Last Updated: 20 Nov, 2020

Bridges In A Graph

Moderate
Asked in companies
IBMGoogleArcesium

Problem statement

Given an undirected graph of V vertices and E edges. Your task is to find all the bridges in the given undirected graph. A bridge in any graph is defined as an edge which, when removed, makes the graph disconnected (or more precisely, increases the number of connected components in the graph).

For Example :

If the given graph is :

graph

Then the edge between 0 and 4 is the bridge because if the edge between 0 and 4 is removed, then there will be no path left to reach from 0 to 4.and makes the graph disconnected, and increases the number of connected components.

Note :

There are no self-loops(an edge connecting the vertex to itself) in the given graph.

There are no parallel edges i.e no two vertices are directly connected by more than 1 edge.
Input Format :
The first line of input contains an integer T, the number of test cases.

The first line of each test case contains two single space-separated integers V, and E.

From the second line onwards of each test case, the next 'E' lines will denote the edges of the graph where every edge is defined by two single space-separated integers 'a' and 'b', which signifies an edge between vertex 'a’ and vertex 'b'.
Output Format :
For each test case, 
In the first line, print a single integer C denoting the count of bridges in the given graph.

From the second line onwards of each test case, Print C lines, each line contains one edge i.e two space-separated integers a and b, where C denotes the number of bridges in the given graph.
Note :
In the output format
Each pair of vertices of a bridge will be sorted i.e the first value should be less than or equals to the second value.

The list of bridge edges will be sorted in non-decreasing order of their first value. In case if two pairs have the same first value, the pair with a smaller second value will come first.

You do not need to print or sort anything, it has already been taken care of. Just implement the given function. 
Constraints :
1 <= T <= 50
1 <= V <= 10 ^ 3
V-1 <= E <= 3 * 10^3
0 <= a, b < V

Time Limit: 1 sec

Approaches

01 Approach

The brute force approach to find all the bridges in a given graph is to check for every edge if it is a bridge or not, by first not considering current edge is not in given graph and then checking if the vertices that it was connecting are still connected or not, using DFS(DepthFirst Search). Given below is an algorithm that will find all bridges in a graph.

 

Algorithm :

  1. Initialise a visited array with false
  2. For each edge in the graph:
    1. Mark all the vertices as not visited
    2. Define and call the helper function, isBridge(graph visited, u, v, u)  to check whether the current edge is a bridge or not where the graph is the given graph, u and v are the vertices of the current edge and visited is the boolean array.
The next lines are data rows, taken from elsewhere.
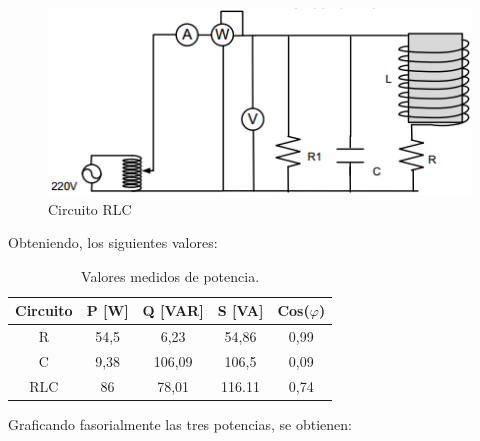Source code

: \documentclass[a4paper]{article}
\begin{document}
\begin{figure}[H]
\centering
\begin{minipage}{.5\textwidth}
  \centering
  \includegraphics[width=.8\linewidth]{Circuito-ejercicio-2C}
  \caption{Circuito RLC}
  \label{fig:2b}
\end{minipage}
\end{figure}

Obteniendo, los siguientes valores:

\begin{table}[H]
\centering
\begin{tabular}{|c|c|c|c|c|}
\hline
\textbf{Circuito} & \textbf{P {[}W{]}} & \textbf{Q {[}VAR{]}} & \textbf{S {[}VA{]}} & \textbf{Cos($\varphi$)} \\ \hline
R                 & 54,5               & 6,23                 & 54,86                & 0,99                                \\ \hline
C                 & 9,38               & 106,09               & 106,5                & 0,09                                \\ \hline
RLC               &  86              & 78,01                & 116.11                  & 0,74                                \\ \hline
\end{tabular}
\caption{Valores medidos de potencia.}
\end{table}

Graficando fasorialmente las tres potencias, se obtienen:
\end{document}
This will basically check whether there is a path between u and v if we ignore the direct edge between u and v.
      1. Store the current edge in the answer if the current edge is a bridge.

 

Boolean isBridge(graph, visited, currentVertex, a, b) {

  1. Mark the currentVertex node as visited.
  2. Iterate on all the adjacent vertices to currentVertex node
    1. Skip the adjacent vertice if it is already visited or (currentVertex is u and adjacent is v).
    2. If the adjacent vertex is not visited:
      1. If the adjacent vertex is v and not the adjacent vertice of u then return false.
      2. Else recursively call the function for unvisited vertices, If the recursive function returns false, return false.
  3. The current edge(u,v) is a bridge, Return true.

02 Approach

The idea of this approach is to do DFS traversal of the given graph as also explained in this article. 

  • In a DFS tree, an edge (u, v) (u is the parent of v in a DFS tree) is a bridge if and only if
    • There does not exist any other alternative to reach v from u.
    • Or none of the vertices v and its descendants in the DFS traversal tree has a back-edge to vertex u or any of its ancestors. The reason is that each back edge gives us a cycle, and no edge that is a member of a cycle can be a bridge.
  • Now to check this we will be maintaining two arrays
    • in[] - this stores the time when the vertex is first visited.
    • low[] - for every vertex u it stores the discovery time of the earliest visited vertex to which the vertex u or any of its descendants which have a back edge. Thus, low[u] is the minimum of three values,
      • in[u]: the discovery time of vertex v.
      • in[p]: where p is an ancestor of u in the dfs tree and have an edge with p, i.e there is a back edge between p and u.
      • low[v]: where there is a tree edge between u and v. This means that v is a vertex directly connected to u with an edge and v is not the parent node of u in the dfs tree.

 

  • Initially, we will initialize low[] to -1. We will also initialize one variable timer = 0 to keep track of current discovery time.
  • Now, there is a back edge from v or one of its descendants to ancestors of u (u is the parent of v) if and only if low[v]≤ tin[u]. This is due to the fact that if there is a back edge then the value of low[v] must be lesser than tin[u]. If low[v]=tin[u] then the back edge comes directly from v to u. Thus, the edge (u,v) in the DFS tree is a bridge if and only if low[v]>tin[u].